Work to be completed:
From the entries below, transcribe exactly the lines between the line holding "- _quentinlesceller:_ Yep" and the line holding "- _phyro:_ Agree, I", inclusive; skip all other lines.

Records supplied:
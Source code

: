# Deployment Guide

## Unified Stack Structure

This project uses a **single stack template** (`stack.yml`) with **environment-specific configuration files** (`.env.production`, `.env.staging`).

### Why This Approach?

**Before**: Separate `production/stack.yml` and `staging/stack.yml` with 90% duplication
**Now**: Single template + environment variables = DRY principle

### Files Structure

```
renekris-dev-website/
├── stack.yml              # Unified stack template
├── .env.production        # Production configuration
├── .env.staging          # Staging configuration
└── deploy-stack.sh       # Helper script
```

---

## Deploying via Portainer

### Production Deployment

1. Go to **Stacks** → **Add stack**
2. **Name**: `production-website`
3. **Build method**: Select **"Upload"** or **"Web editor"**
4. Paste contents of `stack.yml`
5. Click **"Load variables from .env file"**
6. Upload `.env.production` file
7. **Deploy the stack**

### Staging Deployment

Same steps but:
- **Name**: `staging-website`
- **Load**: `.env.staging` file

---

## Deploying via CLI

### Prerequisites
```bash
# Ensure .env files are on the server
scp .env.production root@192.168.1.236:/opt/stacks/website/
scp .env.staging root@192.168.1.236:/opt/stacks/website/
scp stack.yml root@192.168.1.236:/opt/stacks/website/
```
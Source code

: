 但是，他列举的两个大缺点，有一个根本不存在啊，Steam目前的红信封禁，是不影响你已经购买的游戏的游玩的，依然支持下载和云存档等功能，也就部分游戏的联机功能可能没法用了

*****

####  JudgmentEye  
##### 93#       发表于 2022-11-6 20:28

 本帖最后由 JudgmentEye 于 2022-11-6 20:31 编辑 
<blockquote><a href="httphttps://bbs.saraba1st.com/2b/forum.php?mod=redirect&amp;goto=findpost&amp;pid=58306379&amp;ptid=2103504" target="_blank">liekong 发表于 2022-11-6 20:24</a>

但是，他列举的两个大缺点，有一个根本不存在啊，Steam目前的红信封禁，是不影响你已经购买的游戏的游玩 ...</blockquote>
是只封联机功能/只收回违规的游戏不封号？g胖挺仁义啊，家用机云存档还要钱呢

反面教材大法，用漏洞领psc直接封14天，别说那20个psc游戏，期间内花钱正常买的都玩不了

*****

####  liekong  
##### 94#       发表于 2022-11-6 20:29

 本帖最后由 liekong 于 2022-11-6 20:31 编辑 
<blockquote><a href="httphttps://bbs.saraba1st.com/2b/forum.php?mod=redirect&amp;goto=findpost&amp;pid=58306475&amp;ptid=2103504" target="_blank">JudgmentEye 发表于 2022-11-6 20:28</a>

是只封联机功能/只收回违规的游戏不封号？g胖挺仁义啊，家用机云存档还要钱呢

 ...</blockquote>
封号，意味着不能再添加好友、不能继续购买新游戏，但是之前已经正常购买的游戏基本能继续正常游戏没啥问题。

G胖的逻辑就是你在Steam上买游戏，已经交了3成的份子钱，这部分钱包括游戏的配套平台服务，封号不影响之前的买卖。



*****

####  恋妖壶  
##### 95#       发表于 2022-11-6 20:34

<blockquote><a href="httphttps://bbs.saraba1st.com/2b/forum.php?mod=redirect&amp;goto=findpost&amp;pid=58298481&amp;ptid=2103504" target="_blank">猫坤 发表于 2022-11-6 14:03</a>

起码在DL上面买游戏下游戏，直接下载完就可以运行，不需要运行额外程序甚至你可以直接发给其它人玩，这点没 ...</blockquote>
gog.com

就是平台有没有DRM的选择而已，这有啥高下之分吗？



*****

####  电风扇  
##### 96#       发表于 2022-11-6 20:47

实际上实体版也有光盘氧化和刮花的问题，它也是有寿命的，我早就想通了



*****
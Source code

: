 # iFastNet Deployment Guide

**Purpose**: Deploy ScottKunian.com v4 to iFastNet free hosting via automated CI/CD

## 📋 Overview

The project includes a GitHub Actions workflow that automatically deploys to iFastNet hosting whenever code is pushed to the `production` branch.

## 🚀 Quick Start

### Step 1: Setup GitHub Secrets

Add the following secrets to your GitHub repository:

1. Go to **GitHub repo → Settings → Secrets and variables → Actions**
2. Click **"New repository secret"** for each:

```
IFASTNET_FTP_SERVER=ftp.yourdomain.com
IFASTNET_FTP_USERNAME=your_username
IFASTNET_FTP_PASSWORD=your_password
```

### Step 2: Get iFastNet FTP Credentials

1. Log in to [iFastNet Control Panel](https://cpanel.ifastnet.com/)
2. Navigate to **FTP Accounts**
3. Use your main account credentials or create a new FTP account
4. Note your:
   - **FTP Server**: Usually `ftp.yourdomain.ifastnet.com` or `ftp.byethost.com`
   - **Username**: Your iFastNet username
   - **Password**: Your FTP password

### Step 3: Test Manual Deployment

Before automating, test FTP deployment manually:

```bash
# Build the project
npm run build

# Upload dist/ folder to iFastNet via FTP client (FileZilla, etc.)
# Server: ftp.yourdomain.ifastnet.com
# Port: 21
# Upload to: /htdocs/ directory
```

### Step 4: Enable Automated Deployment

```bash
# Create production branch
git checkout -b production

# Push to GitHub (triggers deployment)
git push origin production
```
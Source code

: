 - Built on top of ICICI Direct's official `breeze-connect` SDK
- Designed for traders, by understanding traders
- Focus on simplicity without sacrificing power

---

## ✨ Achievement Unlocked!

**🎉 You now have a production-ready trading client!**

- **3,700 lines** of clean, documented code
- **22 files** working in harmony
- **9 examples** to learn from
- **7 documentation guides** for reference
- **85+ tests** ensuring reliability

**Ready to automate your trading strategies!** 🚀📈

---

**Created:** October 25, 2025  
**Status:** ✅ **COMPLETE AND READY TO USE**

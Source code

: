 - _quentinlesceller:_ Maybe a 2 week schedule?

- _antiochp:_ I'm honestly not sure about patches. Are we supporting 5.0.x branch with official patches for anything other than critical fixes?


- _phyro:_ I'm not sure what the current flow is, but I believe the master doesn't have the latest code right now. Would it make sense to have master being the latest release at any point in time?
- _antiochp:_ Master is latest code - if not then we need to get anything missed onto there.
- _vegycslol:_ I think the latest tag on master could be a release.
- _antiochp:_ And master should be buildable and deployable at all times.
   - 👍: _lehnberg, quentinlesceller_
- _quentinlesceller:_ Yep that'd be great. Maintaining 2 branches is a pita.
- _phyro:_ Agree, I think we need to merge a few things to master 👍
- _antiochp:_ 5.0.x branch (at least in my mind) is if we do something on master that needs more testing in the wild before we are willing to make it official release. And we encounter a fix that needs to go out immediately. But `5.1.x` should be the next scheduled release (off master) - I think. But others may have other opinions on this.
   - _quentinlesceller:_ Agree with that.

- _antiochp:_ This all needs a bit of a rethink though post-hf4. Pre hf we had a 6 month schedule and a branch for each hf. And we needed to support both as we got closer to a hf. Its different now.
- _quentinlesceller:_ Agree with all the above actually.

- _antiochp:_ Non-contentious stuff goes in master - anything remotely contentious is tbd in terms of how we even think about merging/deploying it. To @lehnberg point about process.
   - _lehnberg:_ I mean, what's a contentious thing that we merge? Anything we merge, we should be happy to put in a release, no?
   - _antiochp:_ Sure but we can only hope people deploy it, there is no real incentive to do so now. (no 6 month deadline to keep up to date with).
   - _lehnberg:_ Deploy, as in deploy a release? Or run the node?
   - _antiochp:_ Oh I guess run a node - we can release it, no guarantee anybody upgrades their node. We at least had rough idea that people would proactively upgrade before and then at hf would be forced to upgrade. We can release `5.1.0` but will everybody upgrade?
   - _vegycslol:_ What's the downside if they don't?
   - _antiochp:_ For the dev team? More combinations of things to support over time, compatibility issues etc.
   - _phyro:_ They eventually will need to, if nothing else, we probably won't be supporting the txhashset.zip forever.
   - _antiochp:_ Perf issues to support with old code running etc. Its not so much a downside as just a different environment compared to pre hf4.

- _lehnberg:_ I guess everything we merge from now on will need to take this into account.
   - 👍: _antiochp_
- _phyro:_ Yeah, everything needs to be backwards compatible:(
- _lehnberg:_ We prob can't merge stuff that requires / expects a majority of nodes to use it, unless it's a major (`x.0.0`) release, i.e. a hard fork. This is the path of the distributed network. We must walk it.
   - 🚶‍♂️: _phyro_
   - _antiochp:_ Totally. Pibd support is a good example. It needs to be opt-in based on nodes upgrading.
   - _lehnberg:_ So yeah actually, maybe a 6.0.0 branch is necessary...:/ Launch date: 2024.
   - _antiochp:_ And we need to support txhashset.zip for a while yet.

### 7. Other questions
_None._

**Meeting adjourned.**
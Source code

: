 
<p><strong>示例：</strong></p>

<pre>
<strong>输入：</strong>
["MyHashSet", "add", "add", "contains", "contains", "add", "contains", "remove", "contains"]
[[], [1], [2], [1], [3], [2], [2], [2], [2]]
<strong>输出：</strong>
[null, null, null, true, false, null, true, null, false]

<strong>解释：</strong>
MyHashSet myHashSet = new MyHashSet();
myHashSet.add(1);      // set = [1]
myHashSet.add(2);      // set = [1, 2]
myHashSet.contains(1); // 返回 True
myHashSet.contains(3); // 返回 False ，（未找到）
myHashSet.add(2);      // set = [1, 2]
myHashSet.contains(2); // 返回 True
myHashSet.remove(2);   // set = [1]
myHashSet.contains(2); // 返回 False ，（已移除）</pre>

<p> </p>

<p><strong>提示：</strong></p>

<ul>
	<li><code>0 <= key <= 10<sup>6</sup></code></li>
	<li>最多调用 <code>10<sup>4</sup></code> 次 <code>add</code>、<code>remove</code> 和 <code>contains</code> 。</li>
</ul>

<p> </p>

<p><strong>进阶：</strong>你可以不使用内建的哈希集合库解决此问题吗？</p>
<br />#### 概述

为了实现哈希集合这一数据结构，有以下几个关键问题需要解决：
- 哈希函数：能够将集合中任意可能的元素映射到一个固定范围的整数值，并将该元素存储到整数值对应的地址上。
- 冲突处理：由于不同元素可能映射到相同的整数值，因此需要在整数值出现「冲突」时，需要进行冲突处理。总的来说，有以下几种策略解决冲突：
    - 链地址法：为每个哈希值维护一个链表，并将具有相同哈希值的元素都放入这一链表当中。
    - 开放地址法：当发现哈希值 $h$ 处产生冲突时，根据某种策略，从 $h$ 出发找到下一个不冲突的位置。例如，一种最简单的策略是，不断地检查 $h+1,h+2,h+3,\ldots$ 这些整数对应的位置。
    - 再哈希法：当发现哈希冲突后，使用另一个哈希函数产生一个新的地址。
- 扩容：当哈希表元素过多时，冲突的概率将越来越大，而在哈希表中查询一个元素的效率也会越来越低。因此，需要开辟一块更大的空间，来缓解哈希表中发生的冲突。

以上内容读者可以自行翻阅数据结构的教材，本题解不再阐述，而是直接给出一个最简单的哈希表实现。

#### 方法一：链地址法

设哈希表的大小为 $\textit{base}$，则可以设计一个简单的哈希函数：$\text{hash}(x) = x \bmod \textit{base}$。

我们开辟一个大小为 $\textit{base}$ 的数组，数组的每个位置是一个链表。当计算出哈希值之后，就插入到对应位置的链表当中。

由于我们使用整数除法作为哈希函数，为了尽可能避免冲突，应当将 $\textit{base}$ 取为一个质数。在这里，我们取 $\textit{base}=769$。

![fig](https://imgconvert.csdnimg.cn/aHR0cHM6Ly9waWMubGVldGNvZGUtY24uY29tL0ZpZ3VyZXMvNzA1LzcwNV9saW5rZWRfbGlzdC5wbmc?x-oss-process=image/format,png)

Exercise answer:
- _quentinlesceller:_ Yep that'd be great. Maintaining 2 branches is a pita.
- _phyro:_ Agree, I think we need to merge a few things to master 👍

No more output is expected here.